Task inputs:

□ □ □ □

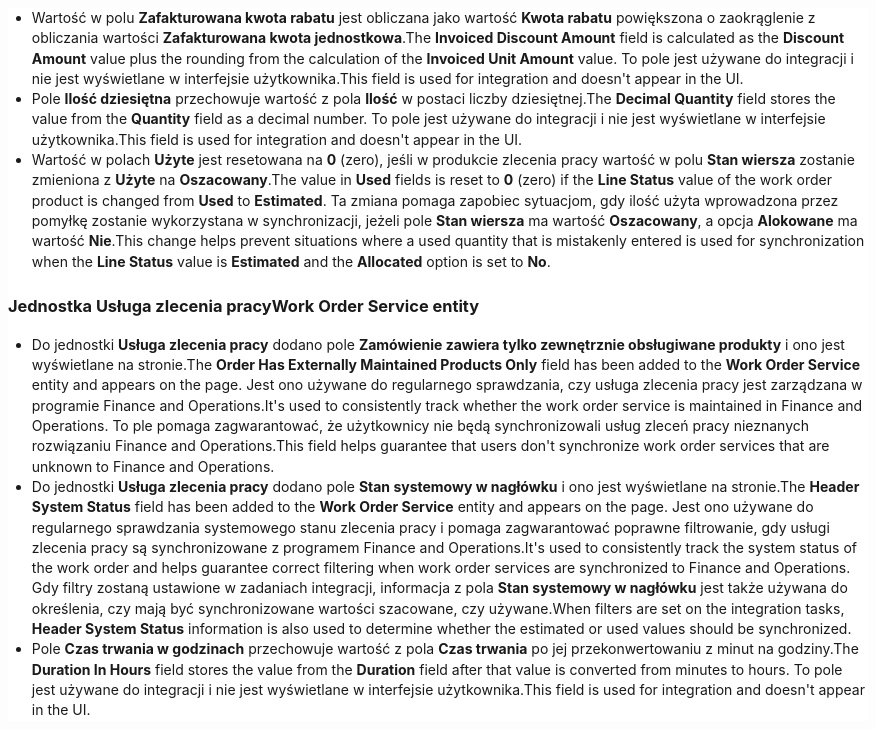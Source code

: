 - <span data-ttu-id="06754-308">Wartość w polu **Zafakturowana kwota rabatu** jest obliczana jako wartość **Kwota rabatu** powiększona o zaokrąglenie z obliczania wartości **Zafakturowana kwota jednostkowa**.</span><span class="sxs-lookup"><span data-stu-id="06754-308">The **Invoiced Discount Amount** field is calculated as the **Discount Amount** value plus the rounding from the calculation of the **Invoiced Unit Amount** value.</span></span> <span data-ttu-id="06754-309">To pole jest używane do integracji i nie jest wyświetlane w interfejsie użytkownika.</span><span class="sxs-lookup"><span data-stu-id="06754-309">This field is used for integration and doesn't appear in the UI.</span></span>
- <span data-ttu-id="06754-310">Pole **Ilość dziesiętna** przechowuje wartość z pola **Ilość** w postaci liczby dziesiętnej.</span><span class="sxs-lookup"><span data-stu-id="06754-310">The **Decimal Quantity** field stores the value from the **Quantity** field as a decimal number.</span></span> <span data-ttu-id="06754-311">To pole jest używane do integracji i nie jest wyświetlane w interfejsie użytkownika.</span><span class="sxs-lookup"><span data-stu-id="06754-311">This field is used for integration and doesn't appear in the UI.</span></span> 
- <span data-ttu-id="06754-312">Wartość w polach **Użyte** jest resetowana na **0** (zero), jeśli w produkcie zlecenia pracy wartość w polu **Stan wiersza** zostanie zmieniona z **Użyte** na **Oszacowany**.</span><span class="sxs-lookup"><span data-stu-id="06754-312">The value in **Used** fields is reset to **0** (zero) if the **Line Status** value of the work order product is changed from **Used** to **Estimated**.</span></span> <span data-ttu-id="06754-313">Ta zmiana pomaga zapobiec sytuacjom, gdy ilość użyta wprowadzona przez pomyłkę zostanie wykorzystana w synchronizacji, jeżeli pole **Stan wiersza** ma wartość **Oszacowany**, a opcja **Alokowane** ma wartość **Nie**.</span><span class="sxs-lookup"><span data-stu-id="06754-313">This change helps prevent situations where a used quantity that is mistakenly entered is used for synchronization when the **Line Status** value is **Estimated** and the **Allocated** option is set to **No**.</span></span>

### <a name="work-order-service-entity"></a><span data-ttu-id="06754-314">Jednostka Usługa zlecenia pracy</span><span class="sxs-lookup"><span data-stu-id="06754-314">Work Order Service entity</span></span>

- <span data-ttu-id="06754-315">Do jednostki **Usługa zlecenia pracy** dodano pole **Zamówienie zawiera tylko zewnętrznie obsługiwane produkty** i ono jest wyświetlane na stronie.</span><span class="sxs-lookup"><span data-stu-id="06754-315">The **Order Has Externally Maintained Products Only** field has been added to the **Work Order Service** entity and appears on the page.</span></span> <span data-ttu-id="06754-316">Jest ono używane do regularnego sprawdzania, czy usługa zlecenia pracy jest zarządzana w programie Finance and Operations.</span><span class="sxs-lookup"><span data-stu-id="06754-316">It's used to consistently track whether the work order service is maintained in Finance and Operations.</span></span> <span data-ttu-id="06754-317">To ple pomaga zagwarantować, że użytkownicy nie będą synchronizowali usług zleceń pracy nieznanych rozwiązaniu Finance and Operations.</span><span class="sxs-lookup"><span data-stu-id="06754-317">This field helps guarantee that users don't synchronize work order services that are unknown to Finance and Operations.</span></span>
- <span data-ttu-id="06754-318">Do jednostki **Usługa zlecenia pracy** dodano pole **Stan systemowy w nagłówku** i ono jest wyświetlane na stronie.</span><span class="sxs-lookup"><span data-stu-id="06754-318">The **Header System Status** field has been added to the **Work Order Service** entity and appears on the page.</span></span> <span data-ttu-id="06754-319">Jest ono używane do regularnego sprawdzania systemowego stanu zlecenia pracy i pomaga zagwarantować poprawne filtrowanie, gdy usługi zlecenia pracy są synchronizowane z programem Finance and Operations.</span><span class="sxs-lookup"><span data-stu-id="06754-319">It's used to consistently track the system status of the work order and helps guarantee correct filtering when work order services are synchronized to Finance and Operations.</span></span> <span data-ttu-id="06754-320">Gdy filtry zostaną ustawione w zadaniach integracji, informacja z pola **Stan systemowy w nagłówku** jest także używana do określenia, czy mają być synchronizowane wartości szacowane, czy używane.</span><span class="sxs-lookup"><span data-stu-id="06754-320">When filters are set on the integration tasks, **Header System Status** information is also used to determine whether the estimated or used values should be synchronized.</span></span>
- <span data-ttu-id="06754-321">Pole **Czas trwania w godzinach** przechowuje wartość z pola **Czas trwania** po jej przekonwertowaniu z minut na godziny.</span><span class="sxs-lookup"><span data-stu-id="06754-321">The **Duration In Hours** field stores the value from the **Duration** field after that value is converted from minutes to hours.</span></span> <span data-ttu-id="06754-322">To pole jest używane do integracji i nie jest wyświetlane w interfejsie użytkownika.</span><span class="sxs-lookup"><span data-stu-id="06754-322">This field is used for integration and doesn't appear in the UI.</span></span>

□ □ □ □

What you should do:
Within the material above, output exactly the lines from the one with "w polu **Zafakturowana" through the one with "dziesiętna** przechowuje wartość", end lines included, and nothing besides.

Your solution:
: - <span data-ttu-id="06754-308">Wartość w polu **Zafakturowana kwota rabatu** jest obliczana jako wartość **Kwota rabatu** powiększona o zaokrąglenie z obliczania wartości **Zafakturowana kwota jednostkowa**.</span><span class="sxs-lookup"><span data-stu-id="06754-308">The **Invoiced Discount Amount** field is calculated as the **Discount Amount** value plus the rounding from the calculation of the **Invoiced Unit Amount** value.</span></span> <span data-ttu-id="06754-309">To pole jest używane do integracji i nie jest wyświetlane w interfejsie użytkownika.</span><span class="sxs-lookup"><span data-stu-id="06754-309">This field is used for integration and doesn't appear in the UI.</span></span>
- <span data-ttu-id="06754-310">Pole **Ilość dziesiętna** przechowuje wartość z pola **Ilość** w postaci liczby dziesiętnej.</span><span class="sxs-lookup"><span data-stu-id="06754-310">The **Decimal Quantity** field stores the value from the **Quantity** field as a decimal number.</span></span> <span data-ttu-id="06754-311">To pole jest używane do integracji i nie jest wyświetlane w interfejsie użytkownika.</span><span class="sxs-lookup"><span data-stu-id="06754-311">This field is used for integration and doesn't appear in the UI.</span></span> 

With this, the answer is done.